__Extracted entries__

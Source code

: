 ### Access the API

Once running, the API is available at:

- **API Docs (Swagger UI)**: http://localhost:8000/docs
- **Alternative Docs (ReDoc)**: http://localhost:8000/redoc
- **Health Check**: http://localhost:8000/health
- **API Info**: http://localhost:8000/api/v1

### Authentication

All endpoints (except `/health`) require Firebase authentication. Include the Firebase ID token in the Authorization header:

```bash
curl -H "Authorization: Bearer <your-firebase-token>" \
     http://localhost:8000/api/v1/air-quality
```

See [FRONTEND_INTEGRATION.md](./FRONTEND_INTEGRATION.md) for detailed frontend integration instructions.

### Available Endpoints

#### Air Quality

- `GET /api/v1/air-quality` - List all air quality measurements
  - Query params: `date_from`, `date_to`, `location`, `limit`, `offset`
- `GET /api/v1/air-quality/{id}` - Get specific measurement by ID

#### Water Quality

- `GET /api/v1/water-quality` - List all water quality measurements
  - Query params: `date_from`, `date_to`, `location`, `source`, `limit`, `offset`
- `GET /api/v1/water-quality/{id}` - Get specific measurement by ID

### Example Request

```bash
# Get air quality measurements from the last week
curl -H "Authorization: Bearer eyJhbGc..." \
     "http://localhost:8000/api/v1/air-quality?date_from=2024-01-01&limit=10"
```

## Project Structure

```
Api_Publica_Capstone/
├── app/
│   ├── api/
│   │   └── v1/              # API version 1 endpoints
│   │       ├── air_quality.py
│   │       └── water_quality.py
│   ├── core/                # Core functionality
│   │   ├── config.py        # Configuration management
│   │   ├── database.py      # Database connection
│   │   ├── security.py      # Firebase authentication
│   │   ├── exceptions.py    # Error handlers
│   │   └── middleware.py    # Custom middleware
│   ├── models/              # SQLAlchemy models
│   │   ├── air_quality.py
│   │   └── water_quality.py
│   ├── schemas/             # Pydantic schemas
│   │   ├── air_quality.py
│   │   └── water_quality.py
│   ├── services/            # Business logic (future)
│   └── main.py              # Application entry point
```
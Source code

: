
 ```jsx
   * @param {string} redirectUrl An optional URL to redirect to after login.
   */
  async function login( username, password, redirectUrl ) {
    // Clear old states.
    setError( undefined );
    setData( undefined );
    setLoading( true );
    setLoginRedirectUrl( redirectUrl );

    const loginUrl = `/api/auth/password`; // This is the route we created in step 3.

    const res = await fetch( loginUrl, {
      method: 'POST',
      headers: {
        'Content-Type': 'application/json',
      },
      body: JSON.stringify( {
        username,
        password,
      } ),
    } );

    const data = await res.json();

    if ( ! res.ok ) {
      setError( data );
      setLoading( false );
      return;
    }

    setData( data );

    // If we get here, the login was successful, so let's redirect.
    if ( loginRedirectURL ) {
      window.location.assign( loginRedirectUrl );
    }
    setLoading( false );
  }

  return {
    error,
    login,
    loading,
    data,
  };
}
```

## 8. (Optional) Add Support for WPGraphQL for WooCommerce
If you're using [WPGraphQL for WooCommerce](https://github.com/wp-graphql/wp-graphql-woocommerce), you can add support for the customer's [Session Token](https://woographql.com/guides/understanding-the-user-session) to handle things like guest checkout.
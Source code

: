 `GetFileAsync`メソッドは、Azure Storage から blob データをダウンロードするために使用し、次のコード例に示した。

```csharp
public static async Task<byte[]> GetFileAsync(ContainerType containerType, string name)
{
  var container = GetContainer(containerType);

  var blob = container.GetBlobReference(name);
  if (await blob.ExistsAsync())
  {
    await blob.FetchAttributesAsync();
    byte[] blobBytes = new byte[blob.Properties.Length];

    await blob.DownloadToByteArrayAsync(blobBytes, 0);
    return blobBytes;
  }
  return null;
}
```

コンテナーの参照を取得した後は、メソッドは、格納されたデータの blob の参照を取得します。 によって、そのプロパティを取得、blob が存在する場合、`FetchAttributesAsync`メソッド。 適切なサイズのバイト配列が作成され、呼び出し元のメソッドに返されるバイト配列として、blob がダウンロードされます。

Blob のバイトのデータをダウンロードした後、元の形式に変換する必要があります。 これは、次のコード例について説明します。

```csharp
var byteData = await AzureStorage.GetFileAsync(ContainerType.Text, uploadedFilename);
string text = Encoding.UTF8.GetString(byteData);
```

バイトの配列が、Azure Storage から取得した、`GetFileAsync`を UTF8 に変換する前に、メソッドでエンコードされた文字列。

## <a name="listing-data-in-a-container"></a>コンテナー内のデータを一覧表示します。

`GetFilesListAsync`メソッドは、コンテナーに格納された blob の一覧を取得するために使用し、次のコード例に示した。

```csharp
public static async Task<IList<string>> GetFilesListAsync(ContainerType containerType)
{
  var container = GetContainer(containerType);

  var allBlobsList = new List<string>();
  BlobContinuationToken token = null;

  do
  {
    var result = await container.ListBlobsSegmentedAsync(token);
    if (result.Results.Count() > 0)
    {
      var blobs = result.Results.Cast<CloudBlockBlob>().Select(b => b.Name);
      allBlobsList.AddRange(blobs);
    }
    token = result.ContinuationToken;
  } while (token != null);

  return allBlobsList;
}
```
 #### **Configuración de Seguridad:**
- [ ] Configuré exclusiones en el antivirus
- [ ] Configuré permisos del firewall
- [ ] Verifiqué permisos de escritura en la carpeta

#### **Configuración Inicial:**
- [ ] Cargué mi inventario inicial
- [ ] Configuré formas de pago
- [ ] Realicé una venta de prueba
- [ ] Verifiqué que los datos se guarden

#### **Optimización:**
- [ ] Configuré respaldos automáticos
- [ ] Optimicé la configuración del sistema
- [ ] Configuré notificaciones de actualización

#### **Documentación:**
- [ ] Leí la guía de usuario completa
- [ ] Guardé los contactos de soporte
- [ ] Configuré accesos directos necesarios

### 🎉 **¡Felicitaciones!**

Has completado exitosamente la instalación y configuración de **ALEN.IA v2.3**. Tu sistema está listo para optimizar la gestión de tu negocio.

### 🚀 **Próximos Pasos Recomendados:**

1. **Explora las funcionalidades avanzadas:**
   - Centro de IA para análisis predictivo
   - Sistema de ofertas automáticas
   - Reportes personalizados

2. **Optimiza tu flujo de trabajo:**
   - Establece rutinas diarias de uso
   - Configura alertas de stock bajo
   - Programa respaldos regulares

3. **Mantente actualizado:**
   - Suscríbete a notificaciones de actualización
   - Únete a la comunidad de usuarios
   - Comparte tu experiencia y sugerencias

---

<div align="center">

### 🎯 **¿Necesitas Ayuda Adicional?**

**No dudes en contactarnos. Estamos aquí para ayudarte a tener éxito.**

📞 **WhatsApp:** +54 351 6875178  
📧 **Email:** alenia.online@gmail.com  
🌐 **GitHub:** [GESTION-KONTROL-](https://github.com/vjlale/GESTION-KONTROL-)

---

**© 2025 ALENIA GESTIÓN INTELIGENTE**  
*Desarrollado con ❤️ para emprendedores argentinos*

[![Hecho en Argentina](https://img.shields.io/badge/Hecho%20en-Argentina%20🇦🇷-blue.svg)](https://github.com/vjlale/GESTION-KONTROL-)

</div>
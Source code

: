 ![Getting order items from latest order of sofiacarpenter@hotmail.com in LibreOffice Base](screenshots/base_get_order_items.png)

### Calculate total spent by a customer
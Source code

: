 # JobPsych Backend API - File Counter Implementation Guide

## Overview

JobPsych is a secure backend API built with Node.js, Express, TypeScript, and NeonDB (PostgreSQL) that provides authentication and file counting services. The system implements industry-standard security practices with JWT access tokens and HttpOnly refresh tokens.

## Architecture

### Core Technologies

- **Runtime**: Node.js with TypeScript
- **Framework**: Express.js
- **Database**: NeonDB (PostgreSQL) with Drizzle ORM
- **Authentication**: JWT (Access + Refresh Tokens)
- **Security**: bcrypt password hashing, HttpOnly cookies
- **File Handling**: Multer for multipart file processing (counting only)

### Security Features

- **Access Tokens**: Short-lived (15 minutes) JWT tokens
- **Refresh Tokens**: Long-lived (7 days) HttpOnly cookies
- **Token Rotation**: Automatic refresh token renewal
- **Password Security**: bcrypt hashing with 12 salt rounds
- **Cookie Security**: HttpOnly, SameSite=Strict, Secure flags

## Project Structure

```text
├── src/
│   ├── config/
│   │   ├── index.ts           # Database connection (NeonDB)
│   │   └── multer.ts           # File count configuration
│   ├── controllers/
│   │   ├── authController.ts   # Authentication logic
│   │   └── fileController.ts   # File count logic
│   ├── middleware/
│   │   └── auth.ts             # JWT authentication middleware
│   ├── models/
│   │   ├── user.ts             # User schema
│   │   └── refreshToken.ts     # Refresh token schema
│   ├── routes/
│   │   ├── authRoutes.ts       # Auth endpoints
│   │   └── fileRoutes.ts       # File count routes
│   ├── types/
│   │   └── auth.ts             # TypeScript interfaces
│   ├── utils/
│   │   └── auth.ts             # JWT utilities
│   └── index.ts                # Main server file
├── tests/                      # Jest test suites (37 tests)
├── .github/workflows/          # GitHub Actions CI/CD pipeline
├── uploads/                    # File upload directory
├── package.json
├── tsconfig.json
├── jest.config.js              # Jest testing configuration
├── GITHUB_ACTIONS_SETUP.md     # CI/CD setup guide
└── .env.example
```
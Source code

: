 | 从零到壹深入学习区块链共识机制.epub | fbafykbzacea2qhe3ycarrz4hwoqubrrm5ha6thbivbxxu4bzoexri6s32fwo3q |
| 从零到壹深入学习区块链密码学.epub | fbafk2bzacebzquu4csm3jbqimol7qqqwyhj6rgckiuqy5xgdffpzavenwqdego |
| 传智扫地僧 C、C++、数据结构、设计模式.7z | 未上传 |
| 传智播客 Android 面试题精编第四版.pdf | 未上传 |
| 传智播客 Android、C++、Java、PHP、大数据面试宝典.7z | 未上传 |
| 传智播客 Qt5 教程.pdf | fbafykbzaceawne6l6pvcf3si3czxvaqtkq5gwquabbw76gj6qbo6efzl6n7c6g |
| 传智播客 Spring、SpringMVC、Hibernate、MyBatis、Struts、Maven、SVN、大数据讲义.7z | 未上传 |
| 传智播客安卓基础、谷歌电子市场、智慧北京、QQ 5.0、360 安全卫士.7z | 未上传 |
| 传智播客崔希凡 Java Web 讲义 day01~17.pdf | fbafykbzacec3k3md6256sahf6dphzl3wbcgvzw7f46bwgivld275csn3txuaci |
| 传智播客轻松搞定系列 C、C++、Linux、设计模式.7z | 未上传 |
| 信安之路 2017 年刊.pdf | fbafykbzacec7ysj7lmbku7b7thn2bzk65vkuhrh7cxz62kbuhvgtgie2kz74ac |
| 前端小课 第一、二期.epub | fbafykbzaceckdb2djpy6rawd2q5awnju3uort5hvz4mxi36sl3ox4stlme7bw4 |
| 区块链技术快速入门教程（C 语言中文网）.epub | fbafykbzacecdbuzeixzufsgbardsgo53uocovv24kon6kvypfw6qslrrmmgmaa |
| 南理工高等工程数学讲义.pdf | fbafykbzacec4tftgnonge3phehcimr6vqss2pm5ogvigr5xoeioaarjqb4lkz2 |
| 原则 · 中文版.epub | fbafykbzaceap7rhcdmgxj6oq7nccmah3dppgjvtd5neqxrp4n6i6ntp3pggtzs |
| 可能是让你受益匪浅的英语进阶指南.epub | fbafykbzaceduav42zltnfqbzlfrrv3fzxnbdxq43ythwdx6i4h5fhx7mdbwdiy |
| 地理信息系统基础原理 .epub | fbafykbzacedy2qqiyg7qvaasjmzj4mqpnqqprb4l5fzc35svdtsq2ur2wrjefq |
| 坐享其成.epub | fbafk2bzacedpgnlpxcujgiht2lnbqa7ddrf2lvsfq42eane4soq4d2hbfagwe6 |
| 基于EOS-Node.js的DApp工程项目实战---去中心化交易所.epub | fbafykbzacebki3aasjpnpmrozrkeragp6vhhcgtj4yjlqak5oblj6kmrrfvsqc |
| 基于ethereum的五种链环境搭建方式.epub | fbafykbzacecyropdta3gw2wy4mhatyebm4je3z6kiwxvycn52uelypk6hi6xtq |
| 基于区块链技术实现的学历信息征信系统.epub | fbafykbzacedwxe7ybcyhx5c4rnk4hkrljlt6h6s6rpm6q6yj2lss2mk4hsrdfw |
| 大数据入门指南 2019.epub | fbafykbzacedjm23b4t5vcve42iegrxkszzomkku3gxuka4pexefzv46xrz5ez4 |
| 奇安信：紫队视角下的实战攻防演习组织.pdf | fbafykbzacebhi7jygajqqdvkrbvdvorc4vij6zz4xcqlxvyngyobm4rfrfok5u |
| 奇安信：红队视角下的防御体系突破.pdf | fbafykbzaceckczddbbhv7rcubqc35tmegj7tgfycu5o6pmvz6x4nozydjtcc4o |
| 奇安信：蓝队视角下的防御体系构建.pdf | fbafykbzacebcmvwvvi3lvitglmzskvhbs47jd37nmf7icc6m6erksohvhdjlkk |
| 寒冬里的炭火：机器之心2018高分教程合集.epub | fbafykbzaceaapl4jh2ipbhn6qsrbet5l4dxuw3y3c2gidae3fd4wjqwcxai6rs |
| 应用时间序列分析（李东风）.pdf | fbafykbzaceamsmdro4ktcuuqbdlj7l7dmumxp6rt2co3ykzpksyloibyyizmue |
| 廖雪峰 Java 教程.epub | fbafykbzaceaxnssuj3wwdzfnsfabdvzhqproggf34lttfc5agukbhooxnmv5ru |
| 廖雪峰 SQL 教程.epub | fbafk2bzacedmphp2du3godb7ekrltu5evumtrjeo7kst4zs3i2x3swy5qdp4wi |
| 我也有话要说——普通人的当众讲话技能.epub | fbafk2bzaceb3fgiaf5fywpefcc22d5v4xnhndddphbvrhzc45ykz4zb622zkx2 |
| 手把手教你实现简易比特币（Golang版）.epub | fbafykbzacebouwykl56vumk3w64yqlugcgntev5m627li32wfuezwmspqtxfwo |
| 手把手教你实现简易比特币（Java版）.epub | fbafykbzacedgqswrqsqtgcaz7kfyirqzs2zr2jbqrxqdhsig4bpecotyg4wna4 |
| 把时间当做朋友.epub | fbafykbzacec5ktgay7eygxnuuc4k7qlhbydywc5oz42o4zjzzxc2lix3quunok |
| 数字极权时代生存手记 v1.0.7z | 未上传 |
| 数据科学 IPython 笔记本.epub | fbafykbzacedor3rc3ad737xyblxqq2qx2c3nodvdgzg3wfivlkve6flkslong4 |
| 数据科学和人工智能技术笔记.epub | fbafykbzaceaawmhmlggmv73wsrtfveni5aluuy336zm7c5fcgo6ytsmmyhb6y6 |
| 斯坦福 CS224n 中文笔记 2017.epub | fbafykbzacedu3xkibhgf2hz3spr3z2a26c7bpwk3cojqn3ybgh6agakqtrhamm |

__Aim of the task__
State how many lines in the material above hold the word "Android". Add nothing else.

__Reply__
2